Croatian authorities have set forth a plan to regulate the Danube with embankments, stones and groins. Conservationists have already began protesting the measures violently, as implementing them would literally mean destroying the river and its ecosystem.

The plan is not aimed at the Danube exclusively, but rather at all the larger rivers that pass through or originate in Croatia. Representatives from national NGO, EuroNatur, and the World Wildlife Fund for Nature (WWF) have complained to the European Union against the plans.

According to the documents they set forth, the Croatian Water Management Authority plans to go against European norms regarding the regulation of flowing waters on national territories.

The Croatian plans would have most likely never drawn such attention had the Danube not been one of the largest and multi-national river in the entire world.

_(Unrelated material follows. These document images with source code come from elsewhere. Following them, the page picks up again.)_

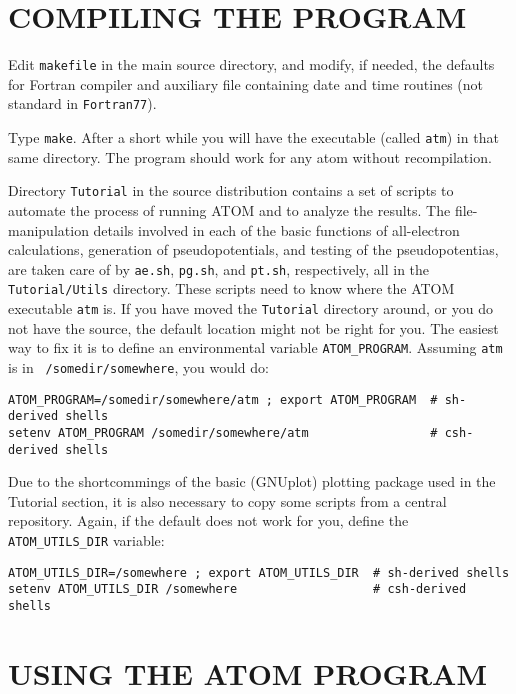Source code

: \documentclass[11pt]{article}
\begin{document}
\section{COMPILING THE PROGRAM}

Edit {\tt makefile} in the main source directory, and modify, if
needed, the defaults for Fortran compiler and auxiliary file
containing date and time routines (not standard in {\tt Fortran77}).

Type {\tt make}. After a short while you will have the executable (called
{\tt atm}) in that same directory. The program should work for any atom
without recompilation. 

Directory {\tt Tutorial} in the source distribution contains a set of
scripts to automate the process of running {\sc ATOM} and to analyze
the results. The file-manipulation details involved in each of the
basic functions of all-electron calculations, generation of
pseudopotentials, and testing of the pseudopotentias, are taken care
of by {\tt ae.sh}, {\tt pg.sh}, and {\tt pt.sh}, respectively, all in
the {\tt Tutorial/Utils} directory.  These
scripts need to know where the {\sc ATOM} executable {\tt atm}
is. If you have moved the {\tt Tutorial} directory around, or you do
not have the source, the default location might not be right for you.
The easiest way to fix it is to define an environmental
variable {\tt ATOM\_PROGRAM}. Assuming {\tt atm} is in {\tt
/somedir/somewhere}, you would do:
%
\begin{verbatim}
ATOM_PROGRAM=/somedir/somewhere/atm ; export ATOM_PROGRAM  # sh-derived shells
setenv ATOM_PROGRAM /somedir/somewhere/atm                 # csh-derived shells
\end{verbatim}
%

Due to the shortcommings of the basic (GNUplot) plotting package used in the
Tutorial section, it is also necessary to copy some scripts from a
central repository. Again, if the default does not work for you,
define the {\tt ATOM\_UTILS\_DIR} variable:

\begin{verbatim}
ATOM_UTILS_DIR=/somewhere ; export ATOM_UTILS_DIR  # sh-derived shells
setenv ATOM_UTILS_DIR /somewhere                   # csh-derived shells
\end{verbatim}
%

\section{USING THE ATOM PROGRAM}
\end{document}
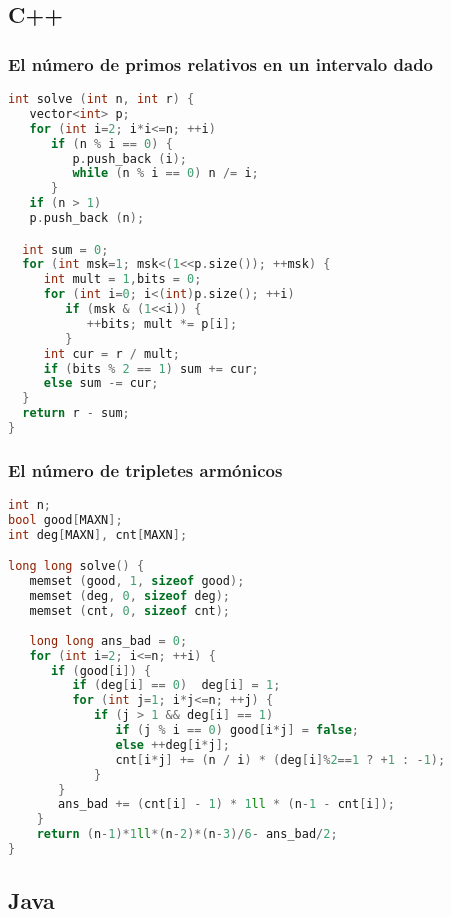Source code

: \subsection{C++}

\subsubsection{El número de primos relativos en un intervalo dado}
\begin{lstlisting}[language=C++]
int solve (int n, int r) {
   vector<int> p;
   for (int i=2; i*i<=n; ++i)
      if (n % i == 0) {
         p.push_back (i);
	     while (n % i == 0) n /= i;
      }
   if (n > 1)
   p.push_back (n);

  int sum = 0;
  for (int msk=1; msk<(1<<p.size()); ++msk) {
     int mult = 1,bits = 0;
     for (int i=0; i<(int)p.size(); ++i)
        if (msk & (1<<i)) {
           ++bits; mult *= p[i];
        }
     int cur = r / mult;
     if (bits % 2 == 1) sum += cur;
     else sum -= cur;
  }
  return r - sum;
}
\end{lstlisting} 

\subsubsection{El número de tripletes armónicos}
\begin{lstlisting}[language=C++]
int n;
bool good[MAXN];
int deg[MAXN], cnt[MAXN];

long long solve() {
   memset (good, 1, sizeof good);
   memset (deg, 0, sizeof deg);
   memset (cnt, 0, sizeof cnt);
	
   long long ans_bad = 0;
   for (int i=2; i<=n; ++i) {
      if (good[i]) {
         if (deg[i] == 0)  deg[i] = 1;
         for (int j=1; i*j<=n; ++j) {
            if (j > 1 && deg[i] == 1)
               if (j % i == 0) good[i*j] = false;
               else ++deg[i*j];
               cnt[i*j] += (n / i) * (deg[i]%2==1 ? +1 : -1);
            }
       }
       ans_bad += (cnt[i] - 1) * 1ll * (n-1 - cnt[i]);
    }
	return (n-1)*1ll*(n-2)*(n-3)/6- ans_bad/2;
}
\end{lstlisting}


\subsection{Java}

It pass through numerous countries, before finally flowing into the Black Sea, through the impressive Danube Delta.

The river originates in Germany, and passes through Austria, Slovakia, Hungary, Croatia, Serbia, Bulgaria, Moldova, the Ukraine, before reaching the end of its course in Romania.

Scientists say that river plays an important role in supporting a large number of ecosystems and habitats along its banks, whose Croatian sections are currently being threatened with destruction. National authorities in the central European country want to turn them into a canal.

“We are very much concerned that new planned river regulation projects along all major rivers in Croatia are threatening unique natural areas and counteracting efforts of the EU to bring water management in line with EU policy and law,” explains Arno Mohl.

“Specifically, we are concerned about the planned large-scale river regulation schemes, sediment extraction and irrigation projects along the Danube, Drava, Mura, Sava and Neretva Rivers,” adds the expert, who is the principal freshwater expert for WWF Austria.

“These are river management plans of last century. European river authorities are suggesting [more] ecologically acceptable methods of river management that leave more space for the rivers,” he says.

“They are doing this because we now realize that a naturally functioning river not only has more life than a canal, but it also provides natural mechanisms to better deal with droughts and floods,” the WWF official goes on to say.

“The regulation plans are the biggest attack on Croatian and European natural heritage since the country became independent,” a joint statement from Croatian NGO says.

“We urge the EU Commission to help stop this old fashioned way of river management and urge the Croatian government to impose a moratorium on these plans,” the declaration goes on to say.